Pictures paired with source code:
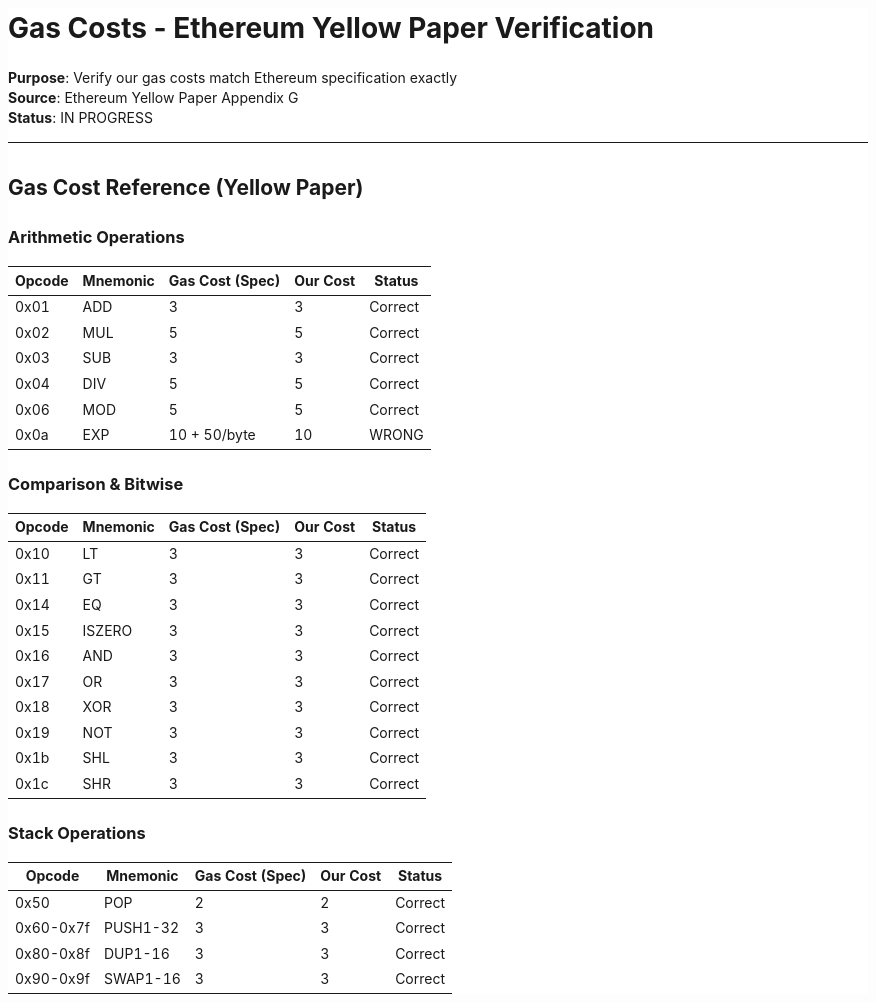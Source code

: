 # Gas Costs - Ethereum Yellow Paper Verification

**Purpose**: Verify our gas costs match Ethereum specification exactly  
**Source**: Ethereum Yellow Paper Appendix G  
**Status**: IN PROGRESS

---

##  **Gas Cost Reference (Yellow Paper)**

### **Arithmetic Operations**
| Opcode | Mnemonic | Gas Cost (Spec) | Our Cost | Status |
|--------|----------|-----------------|----------|--------|
| 0x01 | ADD | 3 | 3 |  Correct |
| 0x02 | MUL | 5 | 5 |  Correct |
| 0x03 | SUB | 3 | 3 |  Correct |
| 0x04 | DIV | 5 | 5 |  Correct |
| 0x06 | MOD | 5 | 5 |  Correct |
| 0x0a | EXP | 10 + 50/byte | 10 |  WRONG |

### **Comparison & Bitwise**
| Opcode | Mnemonic | Gas Cost (Spec) | Our Cost | Status |
|--------|----------|-----------------|----------|--------|
| 0x10 | LT | 3 | 3 |  Correct |
| 0x11 | GT | 3 | 3 |  Correct |
| 0x14 | EQ | 3 | 3 |  Correct |
| 0x15 | ISZERO | 3 | 3 |  Correct |
| 0x16 | AND | 3 | 3 |  Correct |
| 0x17 | OR | 3 | 3 |  Correct |
| 0x18 | XOR | 3 | 3 |  Correct |
| 0x19 | NOT | 3 | 3 |  Correct |
| 0x1b | SHL | 3 | 3 |  Correct |
| 0x1c | SHR | 3 | 3 |  Correct |

### **Stack Operations**
| Opcode | Mnemonic | Gas Cost (Spec) | Our Cost | Status |
|--------|----------|-----------------|----------|--------|
| 0x50 | POP | 2 | 2 |  Correct |
| 0x60-0x7f | PUSH1-32 | 3 | 3 |  Correct |
| 0x80-0x8f | DUP1-16 | 3 | 3 |  Correct |
| 0x90-0x9f | SWAP1-16 | 3 | 3 |  Correct |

● DIRECTIONS: Above are the entries. Copy exactly the part that opens with the line containing "0x15 | ISZERO" and closes with the line containing "### **Stack Operations**", and no more.

● EXERCISE OUTPUT:
| 0x15 | ISZERO | 3 | 3 |  Correct |
| 0x16 | AND | 3 | 3 |  Correct |
| 0x17 | OR | 3 | 3 |  Correct |
| 0x18 | XOR | 3 | 3 |  Correct |
| 0x19 | NOT | 3 | 3 |  Correct |
| 0x1b | SHL | 3 | 3 |  Correct |
| 0x1c | SHR | 3 | 3 |  Correct |

### **Stack Operations**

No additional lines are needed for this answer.